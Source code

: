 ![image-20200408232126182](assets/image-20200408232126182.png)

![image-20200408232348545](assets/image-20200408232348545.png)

□ □ □ □ □ □ □

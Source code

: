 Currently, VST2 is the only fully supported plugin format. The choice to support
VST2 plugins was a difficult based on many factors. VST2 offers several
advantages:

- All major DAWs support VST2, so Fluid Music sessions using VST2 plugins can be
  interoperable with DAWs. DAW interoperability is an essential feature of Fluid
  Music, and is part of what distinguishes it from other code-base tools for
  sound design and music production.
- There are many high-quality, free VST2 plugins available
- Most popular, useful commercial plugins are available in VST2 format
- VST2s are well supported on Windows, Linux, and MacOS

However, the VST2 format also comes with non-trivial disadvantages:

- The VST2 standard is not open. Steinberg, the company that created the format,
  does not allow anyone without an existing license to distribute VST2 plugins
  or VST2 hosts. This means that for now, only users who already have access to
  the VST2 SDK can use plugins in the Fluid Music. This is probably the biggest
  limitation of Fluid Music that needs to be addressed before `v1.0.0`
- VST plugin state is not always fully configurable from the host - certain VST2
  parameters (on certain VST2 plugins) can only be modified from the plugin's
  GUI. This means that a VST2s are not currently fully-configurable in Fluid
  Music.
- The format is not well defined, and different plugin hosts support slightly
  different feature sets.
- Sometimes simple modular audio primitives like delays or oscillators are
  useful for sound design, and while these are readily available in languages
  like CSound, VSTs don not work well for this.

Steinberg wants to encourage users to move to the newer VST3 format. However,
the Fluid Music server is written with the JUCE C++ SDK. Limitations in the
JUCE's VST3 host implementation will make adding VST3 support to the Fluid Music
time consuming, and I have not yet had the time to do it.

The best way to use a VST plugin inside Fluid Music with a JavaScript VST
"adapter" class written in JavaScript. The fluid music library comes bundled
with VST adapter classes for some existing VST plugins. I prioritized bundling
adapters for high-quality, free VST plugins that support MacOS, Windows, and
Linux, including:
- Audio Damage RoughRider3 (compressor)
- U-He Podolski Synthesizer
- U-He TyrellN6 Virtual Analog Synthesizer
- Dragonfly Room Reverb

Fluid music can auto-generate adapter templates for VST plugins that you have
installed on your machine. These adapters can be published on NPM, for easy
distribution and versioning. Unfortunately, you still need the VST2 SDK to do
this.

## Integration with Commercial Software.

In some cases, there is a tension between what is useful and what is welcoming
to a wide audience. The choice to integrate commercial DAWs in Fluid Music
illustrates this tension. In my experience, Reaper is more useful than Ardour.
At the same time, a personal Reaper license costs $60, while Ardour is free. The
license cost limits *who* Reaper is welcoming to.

□ □ □ □ □ □ □

▸ **Task**
Out of the records, collect only those lines that contain the string "tension".

▸ **Exercise response**
In some cases, there is a tension between what is useful and what is welcoming
illustrates this tension. In my experience, Reaper is more useful than Ardour.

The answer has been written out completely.